:: SUPPLIED RECORDS ::

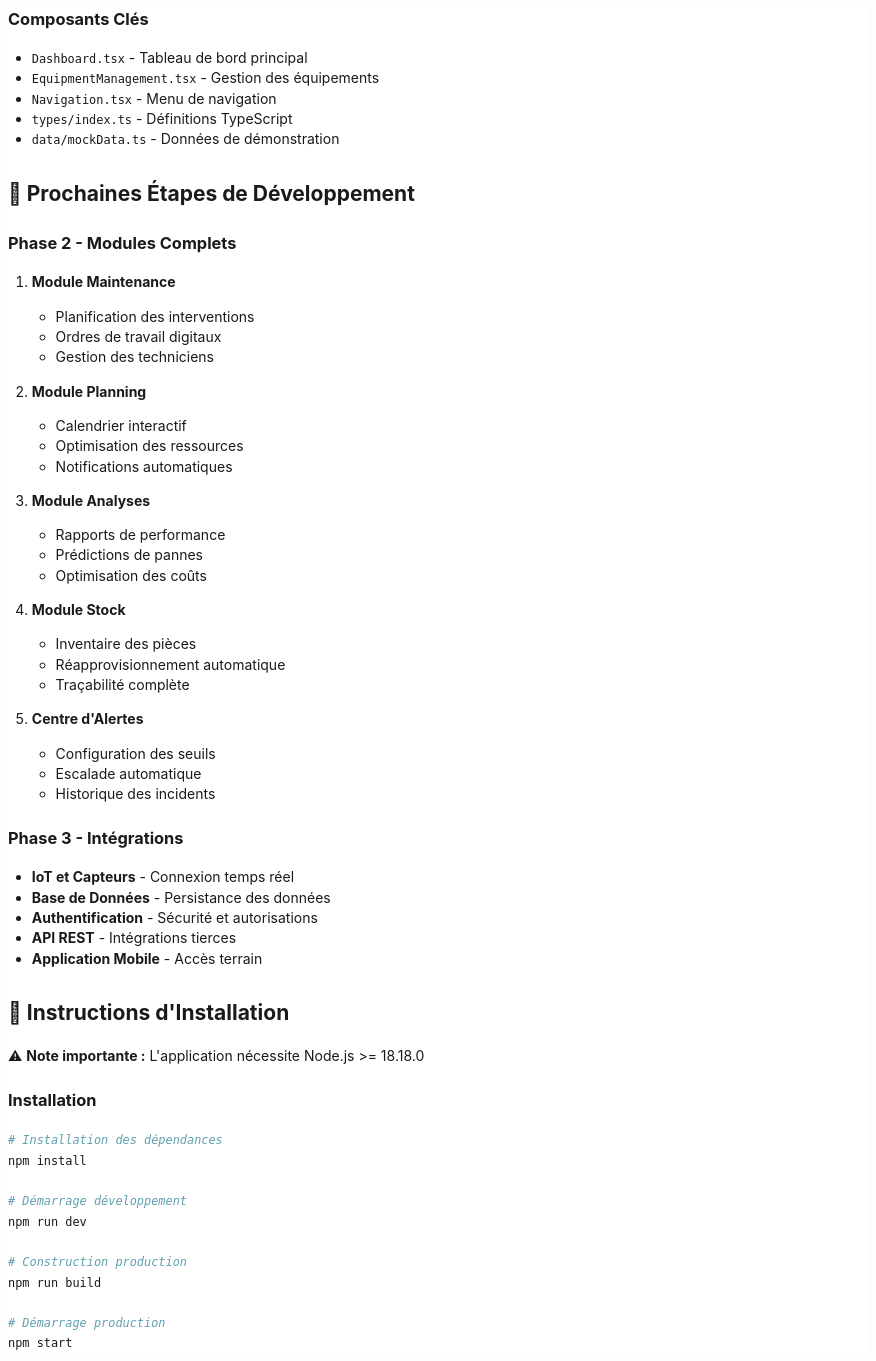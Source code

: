 ### **Composants Clés**
- `Dashboard.tsx` - Tableau de bord principal
- `EquipmentManagement.tsx` - Gestion des équipements
- `Navigation.tsx` - Menu de navigation
- `types/index.ts` - Définitions TypeScript
- `data/mockData.ts` - Données de démonstration

## 🚀 Prochaines Étapes de Développement

### **Phase 2 - Modules Complets**
1. **Module Maintenance** 
   - Planification des interventions
   - Ordres de travail digitaux
   - Gestion des techniciens

2. **Module Planning**
   - Calendrier interactif
   - Optimisation des ressources
   - Notifications automatiques

3. **Module Analyses**
   - Rapports de performance
   - Prédictions de pannes
   - Optimisation des coûts

4. **Module Stock**
   - Inventaire des pièces
   - Réapprovisionnement automatique
   - Traçabilité complète

5. **Centre d'Alertes**
   - Configuration des seuils
   - Escalade automatique
   - Historique des incidents

### **Phase 3 - Intégrations**
- **IoT et Capteurs** - Connexion temps réel
- **Base de Données** - Persistance des données
- **Authentification** - Sécurité et autorisations
- **API REST** - Intégrations tierces
- **Application Mobile** - Accès terrain

## 📱 Instructions d'Installation

⚠️ **Note importante :** L'application nécessite Node.js >= 18.18.0

### **Installation**
```bash
# Installation des dépendances
npm install

# Démarrage développement
npm run dev

# Construction production
npm run build

# Démarrage production
npm start
```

:::

EXERCISE OBJECTIVE:
Nothing but a number is wanted here: the count of lines in the listing with the word "Intégrations".

EXERCISE SOLUTION:
2